Verschiedenheit der Lebensweise.

Der Fortschritt der Kultur äußerte sich schon bei der ersten Generation. Adam baute den Acker; einen seiner Söhne sehen wir schon einen neuen Nahrungszweig, die Viehzucht, ergreifen. Das Menschengeschlecht scheidet sich also hier schon in zwei verschiedene Conditionen, in Feldbauer und Hirten.

Bei der Natur ging der erste Mensch in die Schule, und ihr hat er alle nützliche Künste des Lebens abgelernt. Bei einer aufmerksamen Betrachtung konnte ihm die Ordnung nicht lange verborgen bleiben, nach welcher die Pflanzen sich wieder erzeugen. Er sah die Natur selbst säen und begießen, sein Nachahmungstrieb erwachte, und bald spornte ihn die Noth, der Natur seinen Arm zu leihen und ihrer freiwilligen Ergiebigkeit durch Kunst nachzuhelfen.

Man muß aber nicht glauben, daß der erste Anbau gleich Getreidebau gewesen, wozu schon sehr große Zurüstungen nöthig sind, und es ist dem Gang der Natur gemäß, stets von dem Einfachern zu dem Zusammengesetztern fortzuschreiten.
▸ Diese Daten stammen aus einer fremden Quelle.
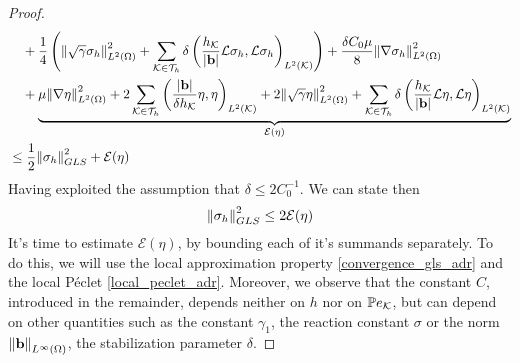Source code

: \begin{proof}
\begin{align*}
        &\quad + \frac{1}{4} \left( \norm{\sqrt{\gamma}\sigma_h}_{L^2(\Omega)}^2 + \sum_{\mathcal{K}\in\mathcal{T}_h} \delta \left( \frac{h_{\mathcal{K}}}{\abs{\textbf{b}}} \mathcal{L}\sigma_h,\mathcal{L} \sigma_h \right)_{L^2(\mathcal{K})} \right) + \frac{\delta C_0 \mu}{8} \norm{\nabla \sigma_h}_{L^2(\Omega)}^2 \\
        &\quad + \underbrace{\mu\norm{\nabla \eta}_{L^2(\Omega)}^2 + 2 \sum_{\mathcal{K}\in\mathcal{T}_h} \left( \frac{\abs{\textbf{b}}}{\delta h_{\mathcal{K}}} \eta, \eta \right)_{L^2(\mathcal{K})} + 2 \norm{\sqrt{\gamma}\eta}_{L^2(\Omega)}^2 + \sum_{\mathcal{K}\in\mathcal{T}_h} \delta \left( \frac{h_{\mathcal{K}}}{\abs{\textbf{b}}} \mathcal{L}\eta, \mathcal{L}\eta \right)_{L^2(\mathcal{K})}}_{\mathcal{E}(\eta)} \\
        &\leq \frac{1}{2} \norm{\sigma_h}_{GLS}^2 + \mathcal{E}(\eta)
    \end{align*}
    Having exploited the assumption that \(\delta \leq 2C^{-1}_0\). We can state then
    \[
        \norm{\sigma_h}_{GLS}^2 \leq 2\mathcal{E}(\eta)
    \]
    It's time to estimate \(\mathcal{E}(\eta)\), by bounding each of it's summands separately. To do this, we will use the local approximation property \eqref{convergence_gls_adr} and the local Péclet \eqref{local_peclet_adr}. Moreover, we observe that the constant \(C\), introduced in the remainder, depends neither on \(h\) nor on \(\mathbb{P}e_{\mathcal{K}}\), but can depend on other quantities such as the constant \(\gamma_1\), the reaction constant \(\sigma\) or the norm \(\norm{\textbf{b}}_{L^\infty(\Omega)}\), the stabilization parameter \(\delta\).


\end{proof}
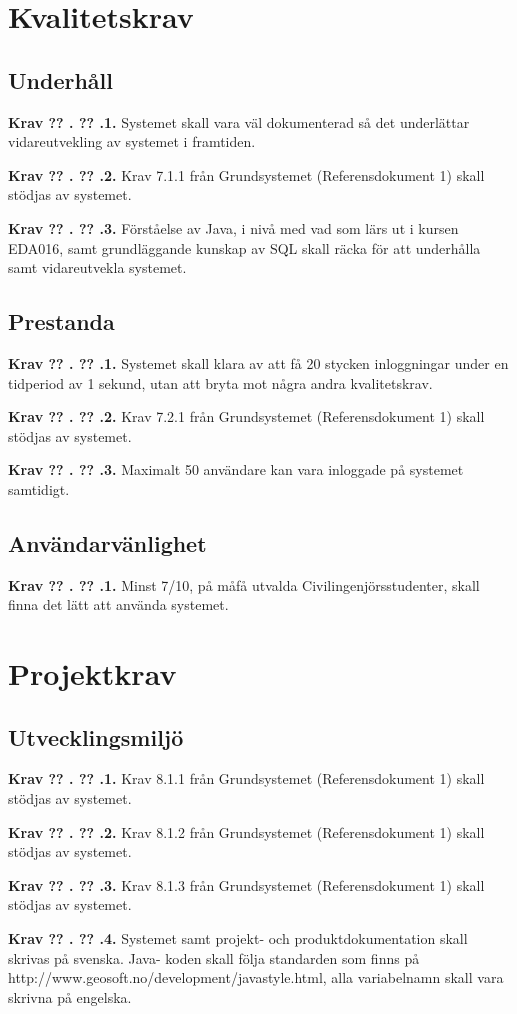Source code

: \documentclass[a4paper]{article}
\newcommand\getcurrentref[1]{%
 \ifnumequal{\value{#1}}{0}
  {??}
  {\the\value{#1}}%
}
\newcommand\requirement[2]{
	\numberedrow{Krav}{#1}{#2}
}
\newcommand\numberedrow[3]{
	\noindent
	\textbf{#1 \getcurrentref{section}.\getcurrentref{subsection}.#2.} #3
	
}
\begin{document}
\section{Kvalitetskrav}
	\subsection{Underhåll}
		\requirement{1}{Systemet skall vara väl dokumenterad så det underlättar vidareutvekling av systemet i framtiden.}
		\requirement{2}{Krav 7.1.1 från Grundsystemet (Referensdokument 1) skall stödjas av systemet.}
		\requirement{3}{Förståelse av Java, i nivå med vad som lärs ut i kursen EDA016, samt grundläggande kunskap av SQL skall räcka för att underhålla samt vidareutvekla systemet.}



	\subsection{Prestanda}
		\label{krav-kval-pres}
		\requirement{1}{Systemet skall klara av att få 20 stycken inloggningar under en tidperiod av 1 sekund, utan att bryta mot några andra kvalitetskrav.}
		\requirement{2}{Krav 7.2.1 från Grundsystemet (Referensdokument 1) skall stödjas av systemet.}
		\requirement{3}{Maximalt 50 användare kan vara inloggade på systemet samtidigt.}

	\subsection{Användarvänlighet}
		\requirement{1}{Minst 7/10, på måfå utvalda Civilingenjörsstudenter, skall finna det lätt att använda systemet.}

\section{Projektkrav}
	\subsection{Utvecklingsmiljö}
	\requirement{1}{Krav 8.1.1 från Grundsystemet (Referensdokument 1) skall stödjas av systemet.}
	\requirement{2}{Krav 8.1.2 från Grundsystemet (Referensdokument 1) skall stödjas av systemet.}
	\requirement{3}{Krav 8.1.3 från Grundsystemet (Referensdokument 1) skall stödjas av systemet.}
	\requirement{4}{Systemet samt projekt- och produktdokumentation skall skrivas på svenska. Java- koden skall följa standarden som finns på http://www.geosoft.no/development/javastyle.html, alla variabelnamn skall vara skrivna på engelska.}
\end{document}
Wahrscheinlich war der Reis eines der ersten Gewächse. die der Mensch bauete; die Natur lud ihn dazu ein, denn der Reis wächst in Indien wild, und die ältesten Geschichtschreiber sprechen von dem Reisbau als einer der ältesten Arten des Feldbaues. Der Mensch bemerkte, daß bei einer anhaltenden Dürre die Pflanzen ermatten, nach einem Regen aber sich schnell wieder erholten. Er bemerkte ferner, daß da, wo ein übertretender Strom einen Schlamm zurückgelassen, die Fruchtbarkeit größer war. Er benutzte diese beiden Entdeckungen, er gab seinen Pflanzungen einen künstlichen Regen und brachte Schlamm auf seinen Acker, wenn kein Fluß in der Nähe war, der ihm solchen geben konnte. Er lernte düngen und begießen.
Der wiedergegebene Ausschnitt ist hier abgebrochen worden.